*** Data listing Section Begins ***

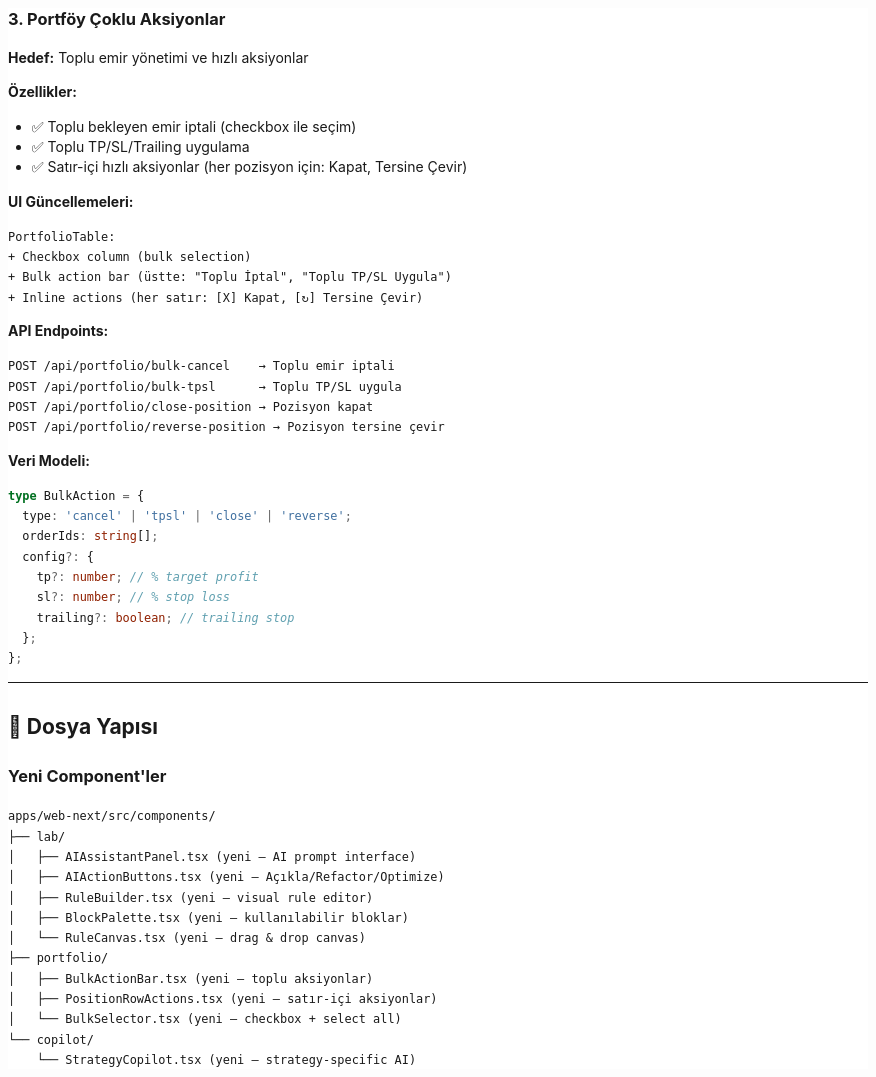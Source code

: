 
### 3. Portföy Çoklu Aksiyonlar

**Hedef:** Toplu emir yönetimi ve hızlı aksiyonlar

**Özellikler:**
- ✅ Toplu bekleyen emir iptali (checkbox ile seçim)
- ✅ Toplu TP/SL/Trailing uygulama
- ✅ Satır-içi hızlı aksiyonlar (her pozisyon için: Kapat, Tersine Çevir)

**UI Güncellemeleri:**
```
PortfolioTable:
+ Checkbox column (bulk selection)
+ Bulk action bar (üstte: "Toplu İptal", "Toplu TP/SL Uygula")
+ Inline actions (her satır: [X] Kapat, [↻] Tersine Çevir)
```

**API Endpoints:**
```
POST /api/portfolio/bulk-cancel    → Toplu emir iptali
POST /api/portfolio/bulk-tpsl      → Toplu TP/SL uygula
POST /api/portfolio/close-position → Pozisyon kapat
POST /api/portfolio/reverse-position → Pozisyon tersine çevir
```

**Veri Modeli:**
```typescript
type BulkAction = {
  type: 'cancel' | 'tpsl' | 'close' | 'reverse';
  orderIds: string[];
  config?: {
    tp?: number; // % target profit
    sl?: number; // % stop loss
    trailing?: boolean; // trailing stop
  };
};
```

---

## 📂 Dosya Yapısı

### Yeni Component'ler

```
apps/web-next/src/components/
├── lab/
│   ├── AIAssistantPanel.tsx (yeni — AI prompt interface)
│   ├── AIActionButtons.tsx (yeni — Açıkla/Refactor/Optimize)
│   ├── RuleBuilder.tsx (yeni — visual rule editor)
│   ├── BlockPalette.tsx (yeni — kullanılabilir bloklar)
│   └── RuleCanvas.tsx (yeni — drag & drop canvas)
├── portfolio/
│   ├── BulkActionBar.tsx (yeni — toplu aksiyonlar)
│   ├── PositionRowActions.tsx (yeni — satır-içi aksiyonlar)
│   └── BulkSelector.tsx (yeni — checkbox + select all)
└── copilot/
    └── StrategyCopilot.tsx (yeni — strategy-specific AI)
```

*** Data listing Section Ends ***

Task to complete. Print the records again exactly, pictures excluded.

Answer box.
Source code

: 
### 3. Portföy Çoklu Aksiyonlar

**Hedef:** Toplu emir yönetimi ve hızlı aksiyonlar

**Özellikler:**
- ✅ Toplu bekleyen emir iptali (checkbox ile seçim)
- ✅ Toplu TP/SL/Trailing uygulama
- ✅ Satır-içi hızlı aksiyonlar (her pozisyon için: Kapat, Tersine Çevir)

**UI Güncellemeleri:**
```
PortfolioTable:
+ Checkbox column (bulk selection)
+ Bulk action bar (üstte: "Toplu İptal", "Toplu TP/SL Uygula")
+ Inline actions (her satır: [X] Kapat, [↻] Tersine Çevir)
```

**API Endpoints:**
```
POST /api/portfolio/bulk-cancel    → Toplu emir iptali
POST /api/portfolio/bulk-tpsl      → Toplu TP/SL uygula
POST /api/portfolio/close-position → Pozisyon kapat
POST /api/portfolio/reverse-position → Pozisyon tersine çevir
```

**Veri Modeli:**
```typescript
type BulkAction = {
  type: 'cancel' | 'tpsl' | 'close' | 'reverse';
  orderIds: string[];
  config?: {
    tp?: number; // % target profit
    sl?: number; // % stop loss
    trailing?: boolean; // trailing stop
  };
};
```

---

## 📂 Dosya Yapısı

### Yeni Component'ler

```
apps/web-next/src/components/
├── lab/
│   ├── AIAssistantPanel.tsx (yeni — AI prompt interface)
│   ├── AIActionButtons.tsx (yeni — Açıkla/Refactor/Optimize)
│   ├── RuleBuilder.tsx (yeni — visual rule editor)
│   ├── BlockPalette.tsx (yeni — kullanılabilir bloklar)
│   └── RuleCanvas.tsx (yeni — drag & drop canvas)
├── portfolio/
│   ├── BulkActionBar.tsx (yeni — toplu aksiyonlar)
│   ├── PositionRowActions.tsx (yeni — satır-içi aksiyonlar)
│   └── BulkSelector.tsx (yeni — checkbox + select all)
└── copilot/
    └── StrategyCopilot.tsx (yeni — strategy-specific AI)
```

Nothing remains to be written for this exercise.